Serial’s Ending Was Perfect: Here’s Why

Major spoiler alert: this post is all about the Serial podcast finale. If you have not yet listened to Serial, go download it now, find a nice quiet place, and come back in approximately 12 hours.

All good to go?

Alright, so now that you’ve caught up on Serial, you know what happened in the finale that aired yesterday. It was pretty apparent that some people were upset with the way that the national phenomenon ended. I understand why–there wasn’t really an ending. Not in a classic sense, at least. Not in a way that we’ve been conditioned to believe there needs to be. We still don’t know who killed Hae Min Lee. We still don’t know whether or not Adnan Syed is guilty. We still don’t know that much at all.

America’s love affair with crime procedurals has a long history. Turn on the TV right now and you have a veritable slew from which to choose. Want to see a case go through the justice system from beginning to end? Check out “Law and Order.” Want to see unique cases regarding the Navy and the Marine Corps? Well, there’s “NCIS.” Are a genius forensic anthropologist and her hunky FBI partner more up your ally? I’d recommend “Bones.”

What do all of these shows have in common? At the end, with very exceptions, the bad guy gets caught. There may be conflicting evidence or different theories along the journey, but at the end of the episode the person who committed the crime ends up paying the price.

That’s fun when it comes to TV shows, but it is directly contrary to how things work in real life. Serial proves that.

Sarah Koenig went through the entire case of Adnan Syed piece by meticulous piece, and she still doesn’t have the answer. She put in way more time than the detectives on the case–not that I’m blaming them for that, it’s just the nature of two different professions. She put in way more time than the scientists and cops on my favorite procedurals who find one fingerprint and have their “Aha” moments. She literally took this thing apart with a fine-toothed comb, and she still wasn’t completely certain about what had happened to Hae on that fateful day in 1999.

Some people in the Twitterverse were upset not that there was no answer to who murdered Hae, but rather that the podcast was ending when it did.

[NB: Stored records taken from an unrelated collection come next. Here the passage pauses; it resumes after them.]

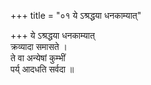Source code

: +++
title = "०१ ये ऽश्रद्धया धनकाम्यात्"

+++
ये ऽश्रद्धया धनकाम्यात्  
क्रव्यादा समासते ।  
ते वा अन्येषां कुम्भीं  
पर्य् आदधति सर्वदा ॥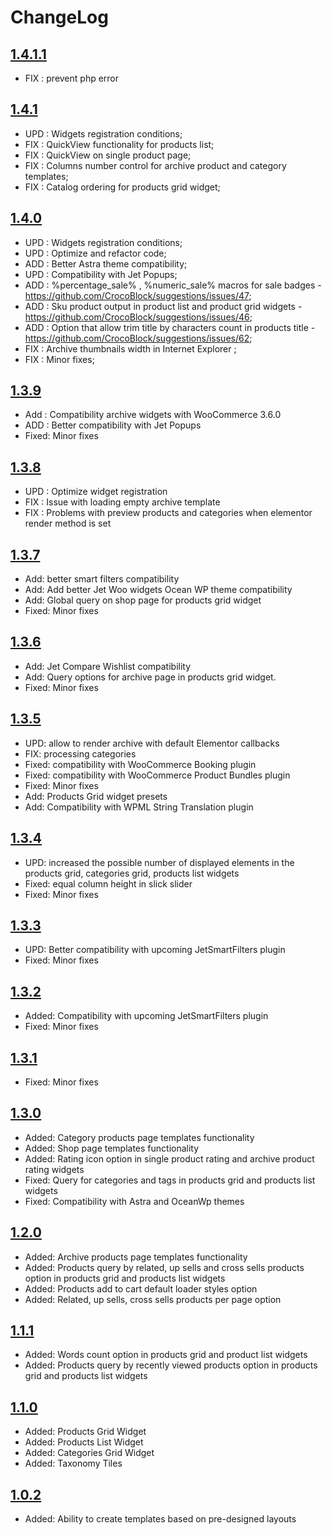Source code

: # ChangeLog

## [1.4.1.1](https://github.com/ZemezLab/jet-woo-builder/archive/1.4.1.1.zip)
* FIX : prevent php error

## [1.4.1](https://github.com/ZemezLab/jet-woo-builder/archive/1.4.1.zip)
* UPD : Widgets registration conditions;
* FIX : QuickView functionality for products list;
* FIX : QuickView on single product page;
* FIX : Columns number control for archive product and category templates;
* FIX : Catalog ordering for products grid widget;

## [1.4.0](https://github.com/ZemezLab/jet-woo-builder/archive/1.4.0.zip)
* UPD : Widgets registration conditions;
* UPD : Optimize and refactor code;
* ADD : Better Astra theme compatibility;
* UPD : Compatibility with Jet Popups;
* ADD : %percentage_sale% , %numeric_sale% macros for sale badges - https://github.com/CrocoBlock/suggestions/issues/47;
* ADD : Sku product output in product list and product grid widgets - https://github.com/CrocoBlock/suggestions/issues/46;
* ADD : Option that allow trim title by characters count in products title - https://github.com/CrocoBlock/suggestions/issues/62;
* FIX : Archive thumbnails width in Internet Explorer ;
* FIX : Minor fixes;

## [1.3.9](https://github.com/ZemezLab/jet-woo-builder/archive/1.3.9.zip)
* Add : Compatibility archive widgets with WooCommerce 3.6.0
* ADD : Better compatibility with Jet Popups
* Fixed: Minor fixes

## [1.3.8](https://github.com/ZemezLab/jet-woo-builder/archive/1.3.8.zip)
* UPD : Optimize widget registration
* FIX : Issue with loading empty archive template
* FIX : Problems with preview products and categories when elementor render method is set

## [1.3.7](https://github.com/ZemezLab/jet-woo-builder/archive/1.3.7.zip)
* Add: better smart filters compatibility
* Add: Add better Jet Woo widgets Ocean WP theme compatibility
* Add: Global query on shop page for products grid widget
* Fixed: Minor fixes

## [1.3.6](https://github.com/ZemezLab/jet-woo-builder/archive/1.3.6.zip)
* Add: Jet Compare Wishlist compatibility
* Add: Query options for archive page in products grid widget.
* Fixed: Minor fixes

## [1.3.5](https://github.com/ZemezLab/jet-woo-builder/archive/1.3.5.zip)
* UPD: allow to render archive with default Elementor callbacks
* FIX: processing categories
* Fixed: compatibility with WooCommerce Booking plugin
* Fixed: compatibility with WooCommerce Product Bundles plugin
* Fixed: Minor fixes
* Add: Products Grid widget presets
* Add: Compatibility with WPML String Translation plugin

## [1.3.4](https://github.com/ZemezLab/jet-woo-builder/archive/1.3.4.zip)
* UPD: increased the possible number of displayed elements in the products grid, categories grid, products list widgets
* Fixed: equal column height in slick slider
* Fixed: Minor fixes

## [1.3.3](https://github.com/ZemezLab/jet-woo-builder/archive/1.3.3.zip)
* UPD: Better compatibility with upcoming JetSmartFilters plugin
* Fixed: Minor fixes

## [1.3.2](https://github.com/ZemezLab/jet-woo-builder/archive/1.3.2.zip)
* Added: Compatibility with upcoming JetSmartFilters plugin
* Fixed: Minor fixes

## [1.3.1](https://github.com/ZemezLab/jet-woo-builder/archive/1.3.1.zip)
* Fixed: Minor fixes

## [1.3.0](https://github.com/ZemezLab/jet-woo-builder/archive/1.3.0.zip)
* Added: Category products page templates functionality
* Added: Shop page templates functionality
* Added: Rating icon option in single product rating and archive product rating widgets
* Fixed: Query for categories and tags in products grid and products list widgets
* Fixed: Compatibility with Astra and OceanWp themes

## [1.2.0](https://github.com/ZemezLab/jet-woo-builder/archive/1.2.0.zip)
* Added: Archive products page templates functionality
* Added: Products query by related, up sells and cross sells products option in products grid and products list widgets
* Added: Products add to cart default loader styles option
* Added: Related, up sells, cross sells products per page option

## [1.1.1](https://github.com/ZemezLab/jet-woo-builder/archive/1.1.1.zip)
* Added: Words count option in products grid and product list widgets
* Added: Products query by recently viewed products option in products grid and products list widgets

## [1.1.0](https://github.com/ZemezLab/jet-woo-builder/archive/1.1.0.zip)
* Added: Products Grid Widget
* Added: Products List Widget
* Added: Categories Grid Widget
* Added: Taxonomy Tiles

## [1.0.2](https://github.com/ZemezLab/jet-woo-builder/archive/1.0.2.zip)
* Added: Ability to create templates based on pre-designed layouts
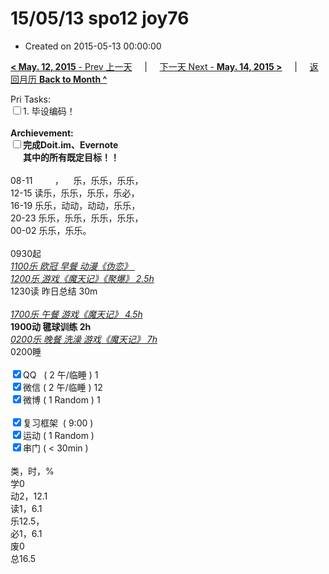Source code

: # 15/05/13 spo12 joy76

- Created on 2015-05-13 00:00:00

[**< May. 12, 2015** - Prev 上一天](_archived/lifelogs/2015/05/d12.md) &nbsp; &nbsp; | &nbsp; &nbsp; [下一天 Next - **May. 14, 2015 >**](_archived/lifelogs/2015/05/d14.md) &nbsp; &nbsp; |  &nbsp; &nbsp; [返回月历 **Back to Month ^**](_archived/lifelogs/2015/05/index.md)
<br/><div>Pri Tasks:</div><div><input type="checkbox" />1. 毕设编码！</div>			<div><br/></div>			<div><b>Archievement:</b></div>			<div><b><input type="checkbox" />完成Doit.im、</b><b>Evernote</b></div>			<div><b>      其中的</b><b>所有</b><b>既定目标！！</b></div>			<div>						<div><br/></div>08-11         ，    乐，乐乐，乐乐，<br/>12-15 读乐，乐乐，乐乐，乐必，<br/>16-19 乐乐，动动，动动，乐乐，<br/>20-23 乐乐，乐乐，乐乐，乐乐，			</div>			<div>00-02 乐乐，乐乐。<br/>						<div><br/></div>0930起<br/><u><i>1100乐 欧冠 早餐 动漫《伪恋》 </i></u>			</div>			<div><u><i>1200乐 游戏《魔天记》《聚爆》 2.5h</i></u></div>			<div>1230读 昨日总结 30m</div>			<div><br/></div>			<div><i><u>1700乐 午餐 游戏《魔天记》 4.5h</u></i></div>			<div><b>1900动 毽球训练 2h</b></div>			<div><u><i>0200乐 晚餐 洗澡 游戏《魔天记》 7h</i></u> </div>			<div>0200睡</div>			<div><br/></div>			<div><input type="checkbox" checked="true" />QQ   ( 2 午/临睡 ) 1<br/><input type="checkbox" checked="true" />微信 ( 2 午/临睡 ) 12</div>			<div><input type="checkbox" checked="true" />微博 ( 1 Random ) 1</div>			<div><br/></div>			<div><input type="checkbox" checked="true" />复习框架  ( 9:00 ) <br/></div>			<div><input type="checkbox" checked="true" />运动 ( 1 Random ) </div>			<div><input type="checkbox" checked="true" />串门 ( < 30min ) </div>			<div>						<div><br/></div>类，时，%<br/>学0<br/>动2，12.1<br/>读1，6.1<br/>乐12.5，<br/>必1，6.1</div><div>废0<br/>总16.5</div>
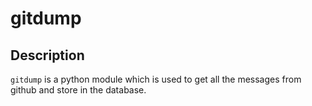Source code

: # gitdump

## Description
`gitdump` is a python module which is used to get all the messages from github and store in the database.
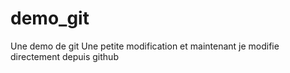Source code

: # demo_git
Une demo de git
Une petite modification
et maintenant je modifie directement depuis github
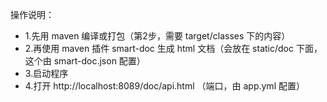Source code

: 操作说明：

- 1.先用 maven 编译或打包（第2步，需要 target/classes 下的内容）
- 2.再使用 maven 插件 smart-doc 生成 html 文档（会放在 static/doc 下面，这个由 smart-doc.json 配置）
- 3.启动程序
- 4.打开 http://localhost:8089/doc/api.html （端口，由 app.yml 配置）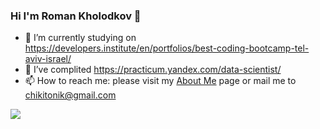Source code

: ### Hi I'm Roman Kholodkov 👋
- 🔭 I’m currently studying on https://developers.institute/en/portfolios/best-coding-bootcamp-tel-aviv-israel/
- 🌱 I’ve complited https://practicum.yandex.com/data-scientist/
- 📫 How to reach me: please visit my [About Me](https://Chikitonik.github.io/) page or mail me to chikitonik@gmail.com

<img align="center" src="https://github-readme-stats.vercel.app/api/top-langs/?username=Chikitonik&theme=dracula" />

<!--
**Chikitonik/Chikitonik** is a ✨ _special_ ✨ repository because its `README.md` (this file) appears on your GitHub profile.

Here are some ideas to get you started:

- 🔭 I’m currently working on ...
- 🌱 I’m currently learning ...
- 👯 I’m looking to collaborate on ...
- 🤔 I’m looking for help with ...
- 💬 Ask me about ...
- 📫 How to reach me: ...
- 😄 Pronouns: ...
- ⚡ Fun fact: ...
-->
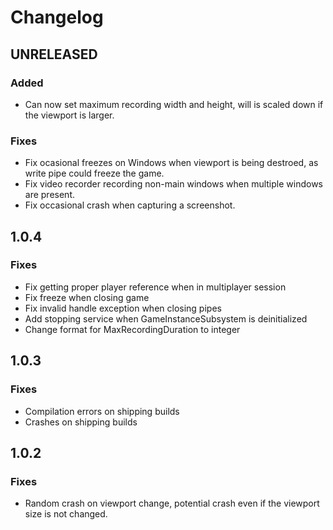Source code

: # Changelog

## UNRELEASED

### Added
- Can now set maximum recording width and height, will is scaled down if the viewport is larger.

### Fixes

- Fix ocasional freezes on Windows when viewport is being destroed, as write pipe could freeze the game.
- Fix video recorder recording non-main windows when multiple windows are present.
- Fix occasional crash when capturing a screenshot.

## 1.0.4

### Fixes

- Fix getting proper player reference when in multiplayer session
- Fix freeze when closing game
- Fix invalid handle exception when closing pipes
- Add stopping service when GameInstanceSubsystem is deinitialized
- Change format for MaxRecordingDuration to integer

## 1.0.3

### Fixes

- Compilation errors on shipping builds
- Crashes on shipping builds

## 1.0.2

### Fixes

- Random crash on viewport change, potential crash even if the viewport size is not changed.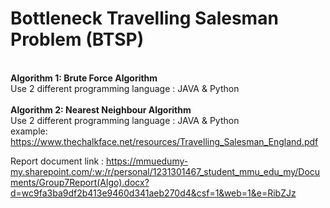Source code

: # Bottleneck Travelling Salesman Problem (BTSP)

<br><b> Algorithm 1: Brute Force Algorithm </b>
<br>Use 2 different programming language : JAVA & Python
<br>
<br><b> Algorithm 2: Nearest Neighbour Algorithm </b>
<br>Use 2 different programming language : JAVA & Python
<br>example: https://www.thechalkface.net/resources/Travelling_Salesman_England.pdf

Report document link : https://mmuedumy-my.sharepoint.com/:w:/r/personal/1231301467_student_mmu_edu_my/Documents/Group7Report(Algo).docx?d=wc9fa3ba9df2b413e9460d341aeb270d4&csf=1&web=1&e=RibZJz

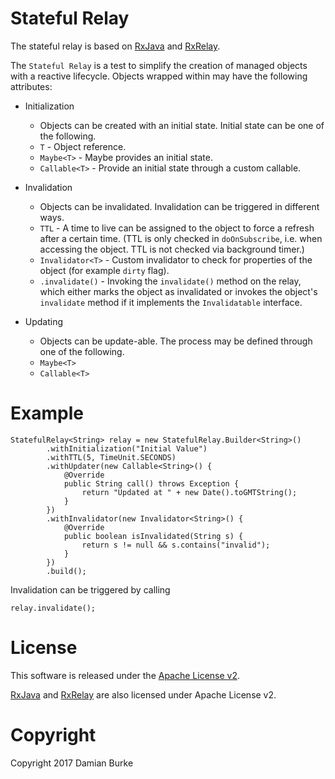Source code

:# Stateful Relay

The stateful relay is based on [RxJava](https://github.com/ReactiveX/RxJava) and [RxRelay](https://github.com/JakeWharton/RxRelay).

The `Stateful Relay` is a test to simplify the creation of managed objects with a reactive lifecycle. Objects wrapped within may have
the following attributes:

* Initialization
  * Objects can be created with an initial state.  Initial state can be one of the following.
  * `T` - Object reference.
  * `Maybe<T>` - Maybe provides an initial state.
  * `Callable<T>` - Provide an initial state through a custom callable.

* Invalidation
  * Objects can be invalidated. Invalidation can be triggered in different ways.
  * `TTL` - A time to live can be assigned to the object to force a refresh after a certain time. (TTL is only checked in `doOnSubscribe`, i.e. when accessing the object. TTL is not checked via background timer.) 
  * `Invalidator<T>` - Custom invalidator to check for properties of the object (for example `dirty` flag).
  * `.invalidate()` - Invoking the `invalidate()` method on the relay, which either marks the object as invalidated or invokes the object's `invalidate` method if it implements the `Invalidatable` interface.

* Updating
  * Objects can be update-able. The process may be defined through one of the following.
  * `Maybe<T>`
  * `Callable<T>` 

# Example

    StatefulRelay<String> relay = new StatefulRelay.Builder<String>()
            .withInitialization("Initial Value")
            .withTTL(5, TimeUnit.SECONDS)
            .withUpdater(new Callable<String>() {
                @Override
                public String call() throws Exception {
                    return "Updated at " + new Date().toGMTString();
                }
            })
            .withInvalidator(new Invalidator<String>() {
                @Override
                public boolean isInvalidated(String s) {
                    return s != null && s.contains("invalid");
                }
            })
            .build();
            
Invalidation can be triggered by calling

    relay.invalidate();
    
    
# License

This software is released under the [Apache License v2](https://www.apache.org/licenses/LICENSE-2.0). 

[RxJava](https://github.com/ReactiveX/RxJava) and [RxRelay](https://github.com/JakeWharton/RxRelay) are also licensed under Apache License v2.
 
# Copyright

Copyright 2017 Damian Burke
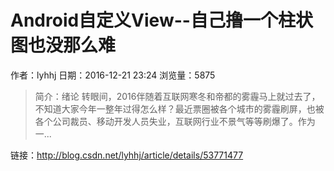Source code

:# Android自定义View--自己撸一个柱状图也没那么难
作者：lyhhj
日期：2016-12-21 23:24
浏览量：5875
> 简介：绪论   转眼间，2016伴随着互联网寒冬和帝都的雾霾马上就过去了，不知道大家今年一整年过得怎么样？最近票圈被各个城市的雾霾刷屏，也被各个公司裁员、移动开发人员失业，互联网行业不景气等等刷爆了。作为一...

 链接：http://blog.csdn.net/lyhhj/article/details/53771477
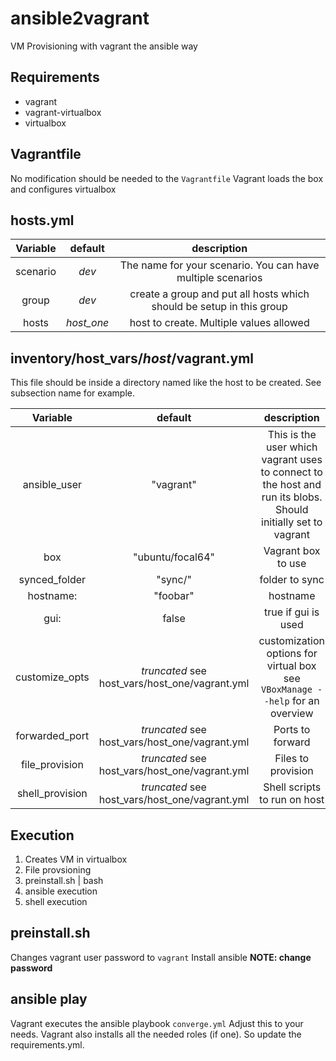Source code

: # ansible2vagrant

VM Provisioning with vagrant the ansible way

## Requirements

* vagrant
* vagrant-virtualbox
* virtualbox

## Vagrantfile

No modification should be needed to the `Vagrantfile`
Vagrant loads the box and configures virtualbox

## hosts.yml

| Variable | default | description |
|:---:|:---:|:---:|
| scenario | *dev* | The name for your scenario. You can have multiple scenarios |
| group | *dev* | create a group and put all hosts which should be setup in this group |
| hosts | *host_one* | host to create. Multiple values allowed |

## inventory/host_vars/*host*/vagrant.yml

This file should be inside a directory named like the host to be created.
See subsection name for example.

| Variable | default | description |
|:---:|:---:|:---:|
| ansible_user | "vagrant" | This is the user which vagrant uses to connect to the host and run its blobs. Should initially set to vagrant |
| box | "ubuntu/focal64" | Vagrant box to use |
| synced_folder | "sync/" | folder to sync |
| hostname: | "foobar" | hostname |
| gui: | false | true if gui is used |
| customize_opts | *truncated* see host_vars/host_one/vagrant.yml | customization options for virtual box see `VBoxManage --help` for an overview |
| forwarded_port | *truncated* see host_vars/host_one/vagrant.yml | Ports to forward |
| file_provision | *truncated* see host_vars/host_one/vagrant.yml | Files to provision |
| shell_provision | *truncated* see host_vars/host_one/vagrant.yml | Shell scripts to run on host |

## Execution

1. Creates VM in virtualbox
2. File provsioning
3. preinstall.sh | bash
4. ansible execution
5. shell execution

## preinstall.sh

Changes vagrant user password to `vagrant`
Install ansible
**NOTE: change password**

## ansible play

Vagrant executes the ansible playbook `converge.yml`
Adjust this to your needs.
Vagrant also installs all the needed roles (if one).
So update the requirements.yml.
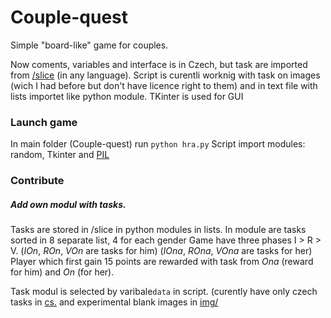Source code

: # Couple-quest
Simple "board-like" game for couples.

Now coments, variables and interface is in Czech, but task are imported from [/slice](/slice) (in any language).
Script is curentli worknig with task on images (wich I had before but don't have licence right to them) and in text file with lists importet like python module.
TKinter is used for GUI

### Launch game
In main folder (Couple-quest) run `python hra.py`
Script import modules: random, Tkinter and [PIL](https://pypi.python.org/pypi/Pillow/1.7.8)

### Contribute
##### Add own modul with tasks.
Tasks are stored in /slice in python modules in lists.
In module are tasks sorted in 8 separate list, 4 for each gender
Game have three phases I > R > V. (_IOn_, _ROn_, _VOn_ are tasks for him) (_IOna_, _ROna_, _VOna_ are tasks for her)
Player which first gain 15 points are rewarded with task from _Ona_ (reward for him) and _On_ (for her).

Task modul is selected by varibale`data` in script. (curently have only czech tasks in [cs.](/slice/cs.py) and experimental blank images in [img/](/slice/img)
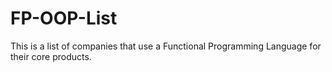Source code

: # FP-OOP-List
This is a list of companies that use a Functional Programming Language for their core products.
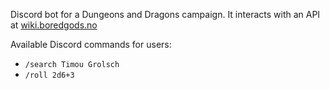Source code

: Discord bot for a Dungeons and Dragons campaign. It interacts with an API at [wiki.boredgods.no](https://wiki.boredgods.no/)

Available Discord commands for users:
- `/search Timou Grolsch`
- `/roll 2d6+3`
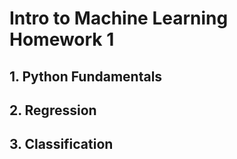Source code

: # Intro to Machine Learning Homework 1
<h2>1. Python Fundamentals</h2>
<h2>2. Regression</h2>
<h2>3. Classification</h2>

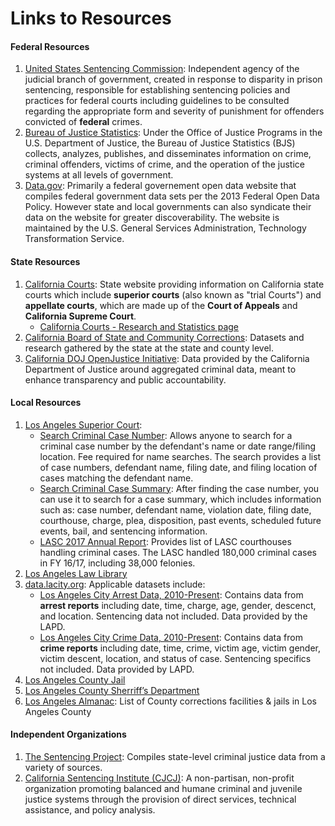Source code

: # Links to Resources

#### Federal Resources
1. [United States Sentencing Commission](https://www.ussc.gov/about-page): Independent agency of the judicial branch of government, created in response to disparity in prison sentencing, responsible for establishing sentencing policies and practices for federal courts including guidelines to be consulted regarding the appropriate form and severity of punishment for offenders convicted of **federal** crimes.
2. [Bureau of Justice Statistics](https://www.bjs.gov/): Under the Office of Justice Programs in the U.S. Department of Justice, the Bureau of Justice Statistics (BJS) collects, analyzes, publishes, and disseminates information on crime, criminal offenders, victims of crime, and the operation of the justice systems at all levels of government. 
3. [Data.gov](https://catalog.data.gov/dataset): Primarily a federal governement open data website that compiles federal government data sets per the 2013 Federal Open Data Policy. However state and local governments can also syndicate their data on the website for greater discoverability. The website is maintained by the U.S. General Services Administration, Technology Transformation Service. 

#### State Resources
1. [California Courts](http://www.courts.ca.gov/12941.htm): State website providing information on California state courts which include **superior courts** (also known as "trial Courts") and **appellate courts**, which are made up of the **Court of Appeals** and **California Supreme Court**.   
    * [California Courts - Research and Statistics page](http://www.courts.ca.gov/627.htm)
2. [California Board of State and Community Corrections](http://www.bscc.ca.gov/m_data&research.php): Datasets and research gathered by the state at the state and county level.  
3. [California DOJ OpenJustice Initiative](https://openjustice.doj.ca.gov/data): Data provided by the California Department of Justice around aggregated criminal data, meant to enhance transparency and public accountability. 

#### Local Resources
1. [Los Angeles Superior Court](http://www.lacourt.org/):
    * [Search Criminal Case Number](http://www.lacourt.org/online/criminal): Allows anyone to search for a criminal case number by the defendant's name or date range/filing location. Fee required for name searches. The search provides a list of case numbers, defendant name, filing date, and filing location of cases matching the defendant name. 
    * [Search Criminal Case Summary](http://www.lacourt.org/criminalcasesummary/ui/): After finding the case number, you can use it to search for a case summary, which includes information such as: case number, defendant name, violation date, filing date, courthouse, charge, plea, disposition, past events, scheduled future events, bail, and sentencing information.
    * [LASC 2017 Annual Report](http://www.lacourt.org/newsmedia/notices/annualreport): Provides list of LASC courthouses handling criminal cases. The LASC handled 180,000 criminal cases in FY 16/17, including 38,000 felonies. 
2. [Los Angeles Law Library](http://www.lalawlibrary.org/index.php/legal-research/online-catalog.html)
3. [data.lacity.org](https://data.lacity.org/): Applicable datasets include:
    * [Los Angeles City Arrest Data, 2010-Present](https://data.lacity.org/A-Safe-City/Arrest-Data-from-2010-to-Present/yru6-6re4): Contains data from **arrest reports** including date, time, charge, age, gender, descenct, and location. Sentencing data not included. Data provided by the LAPD.
    * [Los Angeles City Crime Data, 2010-Present](https://data.lacity.org/A-Safe-City/Crime-Data-from-2010-to-Present/y8tr-7khq): Contains data from **crime reports** including date, time, crime, victim age, victim gender, victim descent, location, and status of case. Sentencing specifics not included. Data provided by LAPD. 
4. [Los Angeles County Jail](http://www.lajailinfo.com)
5. [Los Angeles County Sherriff’s Department](http://www.lasd.org/public_data_sharing.html)
6. [Los Angeles Almanac](http://www.laalmanac.com/crime/cr25.php): List of County corrections facilities & jails in Los Angeles County


#### Independent Organizations
1. [The Sentencing Project](https://www.sentencingproject.org): Compiles state-level criminal justice data from a variety of sources.
2. [California Sentencing Institute (CJCJ)](http://casi.cjcj.org/): A non-partisan, non-profit organization promoting balanced and humane criminal and juvenile justice systems through the provision of direct services, technical assistance, and policy analysis.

They were upset that Koenig didn’t continue digging. Again, I’m not, because that’s life. Answers are not guaranteed, and not everyone has the luxury of taking forever to find them. There are plenty of people who will never get their answers–parents who have lost their children, people who have lost their significant others, and innocent prisoners who were convicted for reasons they may never understand.

Those people may never get their answers. So why should we, fans of this podcast, get ours?

I would love to know who killed Hae Min Lee. I, like everyone else who got a little obsessed with this podcast, have my theories. But I think at the end of the day, what Koenig and her team accomplished wasn’t just a masterfully told story, but a living embodiment of the questions that our justice system has to deal with every single day. It’s easy to forget that, when you can just turn on the TV and see Agent Gibbs or Sergeant Benson or Agent Booth get the bad guy. Let Serial serve as a reminder that it’s almost never that simple.

Anneliese Mahoney is Managing Editor at Law Street and a Connecticut transplant to Washington D.C. She has a Bachelor’s degree in International Affairs from the George Washington University, and a passion for law, politics, and social issues. Contact Anneliese at amahoney@LawStreetMedia.com.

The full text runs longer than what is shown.